Iniciando essa reflexão, o Sumo Pontífice cita o versículo que se encontra no evangelho de João, capitulo 6:"Deus amou de tal modo o mundo que lhe deu o seu Filho único para que todo o que n'Ele crer (...) tenha a vida eterna"(Jo 3,16). Segundo ele, o que antes era rezado constantemente pelos israelitas apenas como um mandamento, "Amarás ao Senhor, teu Deus, com todo o teu coração,com toda a tua alma e com todas as tuas forças"(Deut 6, 4-5), agora em Jesus e por Ele se personifica no próprio amor que vem ao mundo para salvar a humanidade.

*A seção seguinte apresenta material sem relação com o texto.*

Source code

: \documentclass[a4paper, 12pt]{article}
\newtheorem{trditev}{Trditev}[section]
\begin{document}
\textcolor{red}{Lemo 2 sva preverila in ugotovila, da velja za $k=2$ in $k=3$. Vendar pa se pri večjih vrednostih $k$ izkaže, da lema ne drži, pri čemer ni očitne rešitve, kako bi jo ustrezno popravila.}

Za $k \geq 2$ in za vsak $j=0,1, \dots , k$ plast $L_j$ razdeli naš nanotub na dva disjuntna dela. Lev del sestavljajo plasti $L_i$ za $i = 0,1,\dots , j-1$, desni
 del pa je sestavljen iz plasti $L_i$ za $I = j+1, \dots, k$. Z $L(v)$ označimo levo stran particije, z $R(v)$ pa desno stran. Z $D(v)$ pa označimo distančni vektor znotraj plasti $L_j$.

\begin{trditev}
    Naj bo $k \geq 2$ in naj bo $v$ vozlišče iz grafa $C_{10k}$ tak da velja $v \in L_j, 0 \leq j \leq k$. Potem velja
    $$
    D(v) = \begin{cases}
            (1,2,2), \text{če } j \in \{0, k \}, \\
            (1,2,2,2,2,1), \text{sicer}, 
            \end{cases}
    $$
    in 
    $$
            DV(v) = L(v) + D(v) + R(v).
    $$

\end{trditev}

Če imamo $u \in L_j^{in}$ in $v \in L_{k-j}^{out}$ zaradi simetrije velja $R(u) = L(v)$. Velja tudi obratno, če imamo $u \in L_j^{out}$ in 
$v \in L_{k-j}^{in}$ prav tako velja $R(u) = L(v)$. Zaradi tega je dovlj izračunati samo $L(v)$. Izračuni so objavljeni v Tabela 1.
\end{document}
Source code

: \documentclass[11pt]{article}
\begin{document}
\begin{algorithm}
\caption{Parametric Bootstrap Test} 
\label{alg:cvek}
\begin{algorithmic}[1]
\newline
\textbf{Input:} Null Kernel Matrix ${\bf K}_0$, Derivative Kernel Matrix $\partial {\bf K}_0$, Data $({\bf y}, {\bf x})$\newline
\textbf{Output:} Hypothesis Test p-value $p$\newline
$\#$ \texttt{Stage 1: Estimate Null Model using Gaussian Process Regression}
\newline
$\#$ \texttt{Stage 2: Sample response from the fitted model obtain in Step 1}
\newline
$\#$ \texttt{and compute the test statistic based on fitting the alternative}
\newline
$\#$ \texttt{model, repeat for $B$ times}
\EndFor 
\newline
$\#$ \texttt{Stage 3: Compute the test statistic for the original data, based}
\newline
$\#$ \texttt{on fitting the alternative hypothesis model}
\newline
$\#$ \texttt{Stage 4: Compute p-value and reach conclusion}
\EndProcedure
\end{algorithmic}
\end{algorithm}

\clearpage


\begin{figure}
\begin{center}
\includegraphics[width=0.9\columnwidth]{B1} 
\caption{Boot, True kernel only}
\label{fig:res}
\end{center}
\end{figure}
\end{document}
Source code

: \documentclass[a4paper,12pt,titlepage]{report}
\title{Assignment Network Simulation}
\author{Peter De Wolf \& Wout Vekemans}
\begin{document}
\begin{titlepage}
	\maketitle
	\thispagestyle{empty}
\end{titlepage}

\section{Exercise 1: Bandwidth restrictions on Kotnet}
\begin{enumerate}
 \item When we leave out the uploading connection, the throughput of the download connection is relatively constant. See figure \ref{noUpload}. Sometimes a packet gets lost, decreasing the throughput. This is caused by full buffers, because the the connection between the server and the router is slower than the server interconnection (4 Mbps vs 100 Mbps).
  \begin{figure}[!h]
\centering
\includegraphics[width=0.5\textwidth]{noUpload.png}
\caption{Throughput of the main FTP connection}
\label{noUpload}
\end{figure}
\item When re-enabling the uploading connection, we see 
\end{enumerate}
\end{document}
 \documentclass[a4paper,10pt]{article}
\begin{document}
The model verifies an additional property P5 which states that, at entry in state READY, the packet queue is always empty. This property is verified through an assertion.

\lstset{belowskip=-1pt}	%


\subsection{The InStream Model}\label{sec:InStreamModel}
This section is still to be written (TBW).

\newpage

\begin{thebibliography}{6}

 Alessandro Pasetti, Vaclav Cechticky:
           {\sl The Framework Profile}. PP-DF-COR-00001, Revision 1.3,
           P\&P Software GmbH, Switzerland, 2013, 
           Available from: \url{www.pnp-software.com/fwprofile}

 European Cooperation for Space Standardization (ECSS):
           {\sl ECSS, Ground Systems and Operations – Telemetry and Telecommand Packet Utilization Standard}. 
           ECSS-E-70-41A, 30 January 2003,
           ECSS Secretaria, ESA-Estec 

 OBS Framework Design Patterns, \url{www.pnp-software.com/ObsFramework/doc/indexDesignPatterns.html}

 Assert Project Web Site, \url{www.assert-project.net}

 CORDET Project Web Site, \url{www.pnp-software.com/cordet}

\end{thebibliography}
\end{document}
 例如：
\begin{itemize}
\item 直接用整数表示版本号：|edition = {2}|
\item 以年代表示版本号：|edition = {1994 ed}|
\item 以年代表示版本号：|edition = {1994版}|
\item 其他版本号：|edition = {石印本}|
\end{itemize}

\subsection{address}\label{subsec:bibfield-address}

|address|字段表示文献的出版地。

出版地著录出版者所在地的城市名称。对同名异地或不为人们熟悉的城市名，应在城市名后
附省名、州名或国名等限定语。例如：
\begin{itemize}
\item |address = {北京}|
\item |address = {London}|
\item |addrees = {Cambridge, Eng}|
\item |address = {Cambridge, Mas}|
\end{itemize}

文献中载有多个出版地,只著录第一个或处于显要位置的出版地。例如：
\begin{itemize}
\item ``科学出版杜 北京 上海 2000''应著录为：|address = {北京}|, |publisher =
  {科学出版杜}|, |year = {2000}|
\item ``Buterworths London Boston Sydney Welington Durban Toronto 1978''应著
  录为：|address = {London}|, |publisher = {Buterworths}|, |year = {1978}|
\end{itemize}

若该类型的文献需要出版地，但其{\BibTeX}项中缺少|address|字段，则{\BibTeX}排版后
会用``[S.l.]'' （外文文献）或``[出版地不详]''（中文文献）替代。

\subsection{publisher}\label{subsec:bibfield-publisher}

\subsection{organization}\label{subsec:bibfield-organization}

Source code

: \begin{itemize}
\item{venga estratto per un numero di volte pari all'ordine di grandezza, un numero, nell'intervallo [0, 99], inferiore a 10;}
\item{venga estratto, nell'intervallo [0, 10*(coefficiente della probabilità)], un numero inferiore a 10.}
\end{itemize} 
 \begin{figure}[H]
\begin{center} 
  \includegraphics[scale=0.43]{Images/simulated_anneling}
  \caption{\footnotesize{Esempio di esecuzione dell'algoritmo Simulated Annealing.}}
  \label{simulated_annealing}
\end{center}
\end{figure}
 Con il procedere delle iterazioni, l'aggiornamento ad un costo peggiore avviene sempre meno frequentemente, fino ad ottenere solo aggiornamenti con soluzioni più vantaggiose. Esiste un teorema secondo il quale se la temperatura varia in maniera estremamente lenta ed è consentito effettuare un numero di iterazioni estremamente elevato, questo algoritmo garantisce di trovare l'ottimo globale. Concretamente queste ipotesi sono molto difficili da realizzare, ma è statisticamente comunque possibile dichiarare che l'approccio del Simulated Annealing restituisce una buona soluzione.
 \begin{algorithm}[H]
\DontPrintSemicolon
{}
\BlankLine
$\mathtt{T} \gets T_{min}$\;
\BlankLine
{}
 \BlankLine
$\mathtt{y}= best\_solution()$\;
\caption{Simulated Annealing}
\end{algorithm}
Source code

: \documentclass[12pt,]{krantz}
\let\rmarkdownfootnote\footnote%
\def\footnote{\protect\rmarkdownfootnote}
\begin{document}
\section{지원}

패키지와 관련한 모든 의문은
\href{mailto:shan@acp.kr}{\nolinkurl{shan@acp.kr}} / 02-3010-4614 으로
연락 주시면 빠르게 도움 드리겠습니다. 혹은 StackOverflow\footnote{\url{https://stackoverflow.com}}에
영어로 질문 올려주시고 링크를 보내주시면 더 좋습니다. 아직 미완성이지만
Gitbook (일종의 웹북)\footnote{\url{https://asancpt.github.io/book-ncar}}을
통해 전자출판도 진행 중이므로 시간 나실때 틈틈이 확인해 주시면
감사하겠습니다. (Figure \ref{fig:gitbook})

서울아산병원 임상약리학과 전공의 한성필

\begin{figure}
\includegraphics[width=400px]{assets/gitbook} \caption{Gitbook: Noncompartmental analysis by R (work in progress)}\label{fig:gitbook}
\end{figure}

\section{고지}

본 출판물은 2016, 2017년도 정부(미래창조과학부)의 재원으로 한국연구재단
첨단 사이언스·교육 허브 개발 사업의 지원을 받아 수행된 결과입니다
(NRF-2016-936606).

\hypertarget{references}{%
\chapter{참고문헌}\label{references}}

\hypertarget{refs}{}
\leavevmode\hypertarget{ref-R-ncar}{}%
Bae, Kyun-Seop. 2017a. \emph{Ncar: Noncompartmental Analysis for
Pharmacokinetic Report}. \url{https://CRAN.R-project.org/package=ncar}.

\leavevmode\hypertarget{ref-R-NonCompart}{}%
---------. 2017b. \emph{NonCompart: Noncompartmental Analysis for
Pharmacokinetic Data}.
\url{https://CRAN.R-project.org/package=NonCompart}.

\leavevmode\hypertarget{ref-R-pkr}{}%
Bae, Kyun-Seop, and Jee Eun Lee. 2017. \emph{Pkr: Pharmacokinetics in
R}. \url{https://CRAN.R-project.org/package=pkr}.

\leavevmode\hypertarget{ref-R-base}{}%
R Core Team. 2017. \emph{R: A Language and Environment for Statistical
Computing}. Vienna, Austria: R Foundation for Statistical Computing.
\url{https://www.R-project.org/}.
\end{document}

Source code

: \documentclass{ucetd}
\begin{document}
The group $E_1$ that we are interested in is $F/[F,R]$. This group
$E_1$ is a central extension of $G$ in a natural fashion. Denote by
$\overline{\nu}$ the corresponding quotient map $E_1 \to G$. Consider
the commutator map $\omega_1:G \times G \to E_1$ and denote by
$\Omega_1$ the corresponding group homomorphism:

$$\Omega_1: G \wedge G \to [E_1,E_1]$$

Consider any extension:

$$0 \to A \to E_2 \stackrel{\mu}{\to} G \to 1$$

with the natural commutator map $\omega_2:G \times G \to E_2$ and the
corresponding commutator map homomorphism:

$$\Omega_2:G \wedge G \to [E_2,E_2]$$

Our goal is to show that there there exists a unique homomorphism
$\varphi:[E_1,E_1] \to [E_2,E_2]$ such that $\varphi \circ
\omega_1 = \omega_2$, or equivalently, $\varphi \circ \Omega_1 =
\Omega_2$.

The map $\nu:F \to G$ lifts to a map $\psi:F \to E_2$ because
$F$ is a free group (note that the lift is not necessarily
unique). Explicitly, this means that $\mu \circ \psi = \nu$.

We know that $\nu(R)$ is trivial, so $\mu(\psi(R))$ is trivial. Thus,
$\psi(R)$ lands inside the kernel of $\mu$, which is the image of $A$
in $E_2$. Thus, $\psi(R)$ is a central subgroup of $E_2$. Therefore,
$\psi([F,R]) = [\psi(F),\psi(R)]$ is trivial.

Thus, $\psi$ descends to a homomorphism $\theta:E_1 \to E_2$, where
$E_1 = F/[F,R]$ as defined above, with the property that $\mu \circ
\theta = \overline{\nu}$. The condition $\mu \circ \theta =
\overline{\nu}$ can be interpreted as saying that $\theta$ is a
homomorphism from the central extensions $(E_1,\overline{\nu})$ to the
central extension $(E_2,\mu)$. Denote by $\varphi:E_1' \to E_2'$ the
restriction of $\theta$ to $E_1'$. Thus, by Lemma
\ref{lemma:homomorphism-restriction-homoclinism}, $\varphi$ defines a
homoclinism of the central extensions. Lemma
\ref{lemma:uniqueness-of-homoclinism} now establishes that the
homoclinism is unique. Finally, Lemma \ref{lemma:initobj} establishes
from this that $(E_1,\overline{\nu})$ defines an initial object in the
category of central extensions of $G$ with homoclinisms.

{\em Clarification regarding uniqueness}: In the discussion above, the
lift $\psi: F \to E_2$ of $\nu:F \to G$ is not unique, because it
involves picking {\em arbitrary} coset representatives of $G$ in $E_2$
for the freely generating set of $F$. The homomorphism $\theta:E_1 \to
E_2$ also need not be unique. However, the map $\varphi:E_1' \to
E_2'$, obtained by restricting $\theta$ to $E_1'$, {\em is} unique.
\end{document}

Neste sentido, Bento XVI vem nos apresentar nesta primeira parte de sua encíclica a verdadeira essência do amor divino, dom gratuito de Deus, para que possamos também nós, nos esforçarmos em corresponder ao seu amor.
Iniciando sua reflexão, destaca-se a utilização da palavra amor nos dias atuais, que é utilizada de diversas maneiras mas que nem sempre denota o mesmo significado. Neste aspecto surge a dúvida: Será que todas as formas de amor são a mesma, ou será que nós estamos utilizando desta palavra para descrever realidades diferentes? O termo EROS, utilizado apenas duas vezes no antigo testamento Grego, refere-se mais precisamente ao amor entre homem e mulher, PHILIA é utilizado para designar o amor entre amigos e ÁGAPE, o amor incondicional. Este ultimo foi melhor favorecido por representar algo singular em relação aos demais.
No entanto, mais precisamente durante o iluminismo, foi-se gerando um pensamento radicalista de que o cristianismo teria destruído o "EROS". No período que antecede ao cristianismo, os gregos e diversas outras culturas, tinham uma visão distorcida do EROS, como algo que retirava o homem de sua humanidade e fazia com que este, em nome de uma certa loucura divina pudesse ter uma experiência sobrenatural com o Divino. Destes surgiram formas de religião que atentavam gravemente a fé no único Deus, divinizando o EROS e pervertendo seu real significado, já que nos cultos buscava-se este êxtase espiritual através de prostitutas que serviam de instrumentos para este fim, que não eram deusas, sendo utilizadas apenas como objetos. Vemos claramente uma perversão da religiosidade, já naqueles tempos, que foi fortemente combatido pelo Antigo Testamento. Fica claro que o verdadeiro sentido do amor EROS, não é algo puramente instintivo, mas sim racional, que passa pela renuncia e purificação, para ser vivido em sua essência verdadeira, pois se vivido de forma desordenada não leva ao Divino e sim a queda, como afirma Bento XVI. O autor afirma ainda que a vivência plena do amor EROS é atingida quando corpo e alma estão fundidos em unidade, pois o homem que renega o espírito e busca apenas o que é carnal esta incompleto, assim como o que apenas considera o espírito e despreza a carne, pois segundo ele, nem espírito nem corpo amam sozinhos, é preciso essa unidade para que o EROS possa ser amadurecido plenamente. Sempre houve erroneamente o pensamento de que o cristianismo é contrário a corporeidade. Mas na verdade o erro está em exaltar o corpo, o que muitas vezes acaba como que degradando o seu real valor. Pois este passa a ser visto como um objeto, do qual muitas vezes e em especial nos dias de hoje, serve apenas para se tirar algum proveito.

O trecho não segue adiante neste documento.